Would you copy each line of the records that includes the word "yValues"?

====== The input

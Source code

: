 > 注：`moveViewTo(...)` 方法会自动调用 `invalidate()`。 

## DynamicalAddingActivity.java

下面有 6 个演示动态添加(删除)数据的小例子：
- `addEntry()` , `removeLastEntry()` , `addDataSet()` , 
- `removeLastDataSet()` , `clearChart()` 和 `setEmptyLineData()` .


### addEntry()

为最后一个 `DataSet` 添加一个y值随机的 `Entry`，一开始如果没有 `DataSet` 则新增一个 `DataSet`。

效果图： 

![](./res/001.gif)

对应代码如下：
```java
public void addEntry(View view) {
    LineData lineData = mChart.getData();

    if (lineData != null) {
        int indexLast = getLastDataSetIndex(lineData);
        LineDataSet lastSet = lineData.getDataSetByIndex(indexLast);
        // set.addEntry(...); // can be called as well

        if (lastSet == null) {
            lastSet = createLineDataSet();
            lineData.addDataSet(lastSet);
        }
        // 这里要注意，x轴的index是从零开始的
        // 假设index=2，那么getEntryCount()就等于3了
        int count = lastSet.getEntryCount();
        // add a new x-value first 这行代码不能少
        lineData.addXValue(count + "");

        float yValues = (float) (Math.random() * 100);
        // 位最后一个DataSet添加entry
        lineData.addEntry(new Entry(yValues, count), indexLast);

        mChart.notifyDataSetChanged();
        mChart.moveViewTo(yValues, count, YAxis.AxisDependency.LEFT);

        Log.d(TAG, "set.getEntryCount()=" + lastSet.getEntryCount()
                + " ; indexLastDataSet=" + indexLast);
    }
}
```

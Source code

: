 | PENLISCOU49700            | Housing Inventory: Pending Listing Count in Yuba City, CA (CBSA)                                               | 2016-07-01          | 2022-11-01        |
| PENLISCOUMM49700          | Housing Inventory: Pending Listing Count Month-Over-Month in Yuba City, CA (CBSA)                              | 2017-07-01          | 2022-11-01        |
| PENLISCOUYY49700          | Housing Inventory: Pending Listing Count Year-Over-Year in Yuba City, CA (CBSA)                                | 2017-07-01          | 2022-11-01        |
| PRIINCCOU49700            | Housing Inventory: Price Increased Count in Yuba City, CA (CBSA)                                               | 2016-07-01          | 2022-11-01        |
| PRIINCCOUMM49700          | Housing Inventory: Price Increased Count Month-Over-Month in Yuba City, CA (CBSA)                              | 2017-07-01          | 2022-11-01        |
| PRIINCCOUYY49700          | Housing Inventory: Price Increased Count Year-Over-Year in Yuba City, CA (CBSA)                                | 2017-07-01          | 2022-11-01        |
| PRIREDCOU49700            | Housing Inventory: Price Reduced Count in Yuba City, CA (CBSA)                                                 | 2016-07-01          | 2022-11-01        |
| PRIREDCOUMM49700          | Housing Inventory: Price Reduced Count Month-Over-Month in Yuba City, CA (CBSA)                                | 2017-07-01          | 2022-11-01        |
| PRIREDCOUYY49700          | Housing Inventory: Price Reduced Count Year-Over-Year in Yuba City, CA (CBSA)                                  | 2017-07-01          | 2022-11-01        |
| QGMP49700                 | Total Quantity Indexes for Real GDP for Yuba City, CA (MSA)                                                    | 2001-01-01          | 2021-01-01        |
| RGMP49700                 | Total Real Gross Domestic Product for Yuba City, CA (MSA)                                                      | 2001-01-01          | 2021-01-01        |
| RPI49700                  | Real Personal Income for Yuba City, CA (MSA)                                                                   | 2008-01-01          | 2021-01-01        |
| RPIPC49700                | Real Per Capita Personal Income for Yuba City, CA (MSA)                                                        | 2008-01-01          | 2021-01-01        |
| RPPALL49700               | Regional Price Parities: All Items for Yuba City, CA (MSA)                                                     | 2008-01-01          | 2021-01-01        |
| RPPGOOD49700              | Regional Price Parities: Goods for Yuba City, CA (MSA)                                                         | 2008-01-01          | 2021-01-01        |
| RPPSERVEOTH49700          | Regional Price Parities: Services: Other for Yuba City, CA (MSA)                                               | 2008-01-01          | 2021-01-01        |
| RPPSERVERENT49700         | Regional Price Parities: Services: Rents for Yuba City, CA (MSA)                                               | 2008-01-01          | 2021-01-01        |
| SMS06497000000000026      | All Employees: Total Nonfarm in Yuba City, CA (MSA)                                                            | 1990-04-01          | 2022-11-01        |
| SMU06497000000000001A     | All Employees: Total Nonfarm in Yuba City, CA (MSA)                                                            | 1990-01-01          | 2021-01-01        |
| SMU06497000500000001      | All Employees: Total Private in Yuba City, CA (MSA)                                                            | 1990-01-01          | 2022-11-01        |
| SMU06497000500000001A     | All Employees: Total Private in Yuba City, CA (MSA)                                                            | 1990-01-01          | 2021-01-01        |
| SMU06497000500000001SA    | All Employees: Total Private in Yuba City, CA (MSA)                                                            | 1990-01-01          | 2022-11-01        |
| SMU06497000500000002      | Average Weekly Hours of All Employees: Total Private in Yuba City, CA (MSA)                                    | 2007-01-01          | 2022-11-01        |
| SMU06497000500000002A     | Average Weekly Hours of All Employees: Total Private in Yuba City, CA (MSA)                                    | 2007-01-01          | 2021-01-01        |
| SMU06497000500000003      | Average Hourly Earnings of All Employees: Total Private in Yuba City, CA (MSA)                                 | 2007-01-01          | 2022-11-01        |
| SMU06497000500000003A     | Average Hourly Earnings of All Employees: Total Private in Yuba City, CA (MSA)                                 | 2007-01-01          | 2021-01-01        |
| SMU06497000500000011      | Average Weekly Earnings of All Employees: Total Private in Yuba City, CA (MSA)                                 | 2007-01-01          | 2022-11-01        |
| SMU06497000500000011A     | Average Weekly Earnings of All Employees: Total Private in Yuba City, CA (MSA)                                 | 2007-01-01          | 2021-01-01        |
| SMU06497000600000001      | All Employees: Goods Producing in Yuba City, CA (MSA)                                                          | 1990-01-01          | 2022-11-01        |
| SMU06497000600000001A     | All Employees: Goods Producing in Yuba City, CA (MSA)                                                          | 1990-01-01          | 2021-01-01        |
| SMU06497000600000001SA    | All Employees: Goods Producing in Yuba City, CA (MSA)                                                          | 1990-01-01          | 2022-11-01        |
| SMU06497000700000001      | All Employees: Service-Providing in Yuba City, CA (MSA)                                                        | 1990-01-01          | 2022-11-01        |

============

**Task solution**
        float yValues = (float) (Math.random() * 100);
        lineData.addEntry(new Entry(yValues, count), indexLast);
        mChart.moveViewTo(yValues, count, YAxis.AxisDependency.LEFT);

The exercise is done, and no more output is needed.